### How to complete this task
The lines to copy are those in the records below that hold the word "Variables".

### Source data
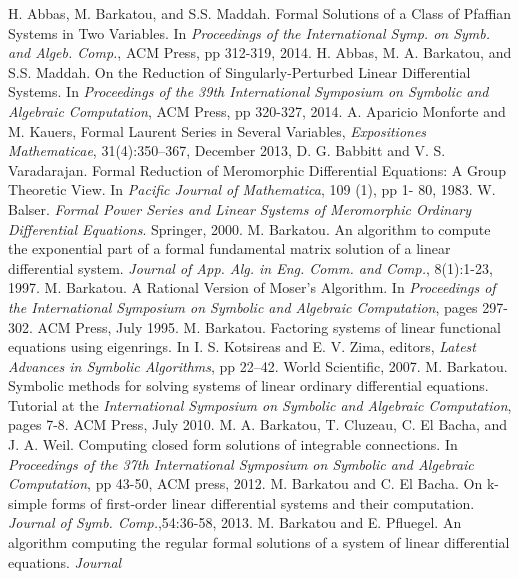 \documentclass[final,1p,times,number,amsthm]{elsart}
\begin{document}

\begin{thebibliography}{00}
 H. Abbas, M. Barkatou, and S.S. Maddah. Formal Solutions of a
  Class of Pfaffian Systems in Two Variables. In \textit{Proceedings of the
    International Symp. on Symb. and Algeb. Comp.}, ACM Press, pp 312-319, 2014.
 H. Abbas, M. A. Barkatou, and S.S. Maddah. On the Reduction of Singularly-Perturbed Linear Differential Systems. In \textit{Proceedings of the 39th International Symposium on Symbolic and Algebraic Computation}, ACM Press, pp 320-327, 2014.
 A. Aparicio Monforte and M. Kauers, Formal Laurent Series in
  Several Variables, \textit{Expositiones Mathematicae}, 31(4):350--367,
  December 2013,
   D. G. Babbitt and V. S. Varadarajan. Formal Reduction of Meromorphic Differential Equations: A Group Theoretic View. In \textit{Pacific Journal of Mathematica}, 109 (1), pp 1- 80, 1983.
 W. Balser. \textit{Formal Power Series and Linear Systems of
    Meromorphic Ordinary Differential Equations}. Springer, 2000.
 M. Barkatou. An algorithm to compute the exponential part of a
  formal fundamental matrix solution of a linear differential
  system. \textit{Journal of App. Alg. in Eng. Comm. and Comp.}, 8(1):1-23,
  1997.
 M. Barkatou. A Rational Version of Moser's Algorithm. In
  \textit{Proceedings of the International Symposium on Symbolic and Algebraic
    Computation}, pages 297-302. ACM Press, July 1995.
     M. Barkatou. Factoring systems of linear functional equations using eigenrings. In I. S. Kotsireas and E. V. Zima, editors, \textit{Latest Advances in Symbolic Algorithms}, pp 22--42. World Scientific, 2007.
       M. Barkatou. Symbolic methods for solving systems of linear ordinary differential equations. Tutorial at the
  \textit{International Symposium on Symbolic and Algebraic
    Computation}, pages 7-8. ACM Press, July 2010.
     M. A. Barkatou,  T. Cluzeau, C. El Bacha, and J. A. Weil. Computing closed form solutions of integrable connections. In \textit{Proceedings of the 37th International Symposium on Symbolic and Algebraic Computation}, pp 43-50, ACM press, 2012.
 M. Barkatou and C. El Bacha. On k-simple forms of first-order
  linear differential systems and their computation. \textit{Journal of
    Symb. Comp.},54:36-58, 2013.
 M. Barkatou and E. Pfluegel. An algorithm computing the regular
  formal solutions of a system of linear differential equations. \textit{Journal
}
\end{thebibliography}
\end{document}
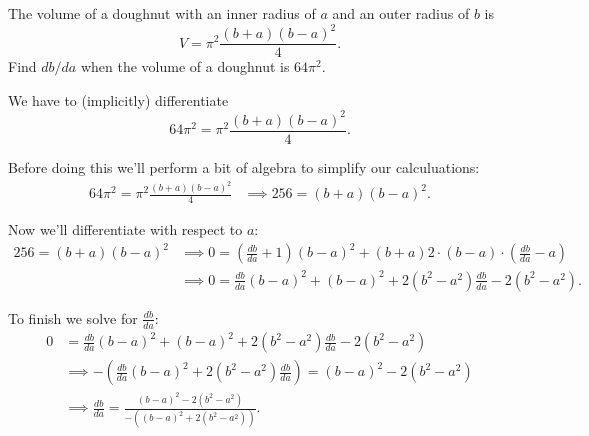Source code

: \documentclass[nooutcomes]{ximera}
\renewenvironment{freeResponse}{
\ifhandout\setbox0\vbox\bgroup\else
\begin{trivlist}\item[\hskip \labelsep\bfseries Solution:\hspace{2ex}]
\fi}
{\ifhandout\egroup\else
\end{trivlist}
\fi}
\begin{document}
\begin{problem}
  The volume of a doughnut with an inner radius of $a$ and an outer radius of $b$ is 
  \[
    V = \pi^2 \frac{(b+a)(b-a)^2}{4}.
  \]
  Find $db/da$ when the volume of a doughnut is $64\pi^2$.
\begin{freeResponse}
  We have to (implicitly) differentiate
  \[
    64\pi^2 = \pi^2 \frac{(b+a)(b-a)^2}{4}.
  \]
  
  Before doing this we'll perform a bit of algebra to simplify our calculuations:
  \begin{align*}
    64\pi^2 = \pi^2 \frac{(b+a)(b-a)^2}{4} &\implies 256 =  (b+a)(b-a)^2.
  \end{align*}

  Now we'll differentiate with respect to $a$:
  \begin{align*}
    256 = (b+a)(b-a)^2 &\implies 0 = \left(\frac{db}{da} + 1\right)(b - a)^2 + (b + a) 2 \cdot (b - a) \cdot \left(\frac{db}{da} - a\right) \\
    &\implies 0 = \frac{db}{da}(b-a)^2 + (b-a)^2 + 2(b^2-a^2) \frac{db}{da} - 2(b^2 - a^2).
  \end{align*}

  To finish we solve for $\frac{db}{da}$:
  \begin{align*}
    0 &= \frac{db}{da}(b-a)^2 + (b-a)^2 + 2(b^2-a^2) \frac{db}{da} - 2(b^2 - a^2) \\
      &\implies
        - \left(\frac{db}{da}(b-a)^2 + 2(b^2-a^2) \frac{db}{da}\right) = (b-a)^2 - 2(b^2 - a^2)\\
    &\implies
      \frac{db}{da} = \frac{(b-a)^2 - 2(b^2 - a^2)}{-((b-a)^2 + 2(b^2-a^2))}.
  \end{align*}
\end{freeResponse}	
\end{problem}
\end{document}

### Answer section
  Class of Pfaffian Systems in Two Variables. In \textit{Proceedings of the
  Several Variables, \textit{Expositiones Mathematicae}, 31(4):350--367,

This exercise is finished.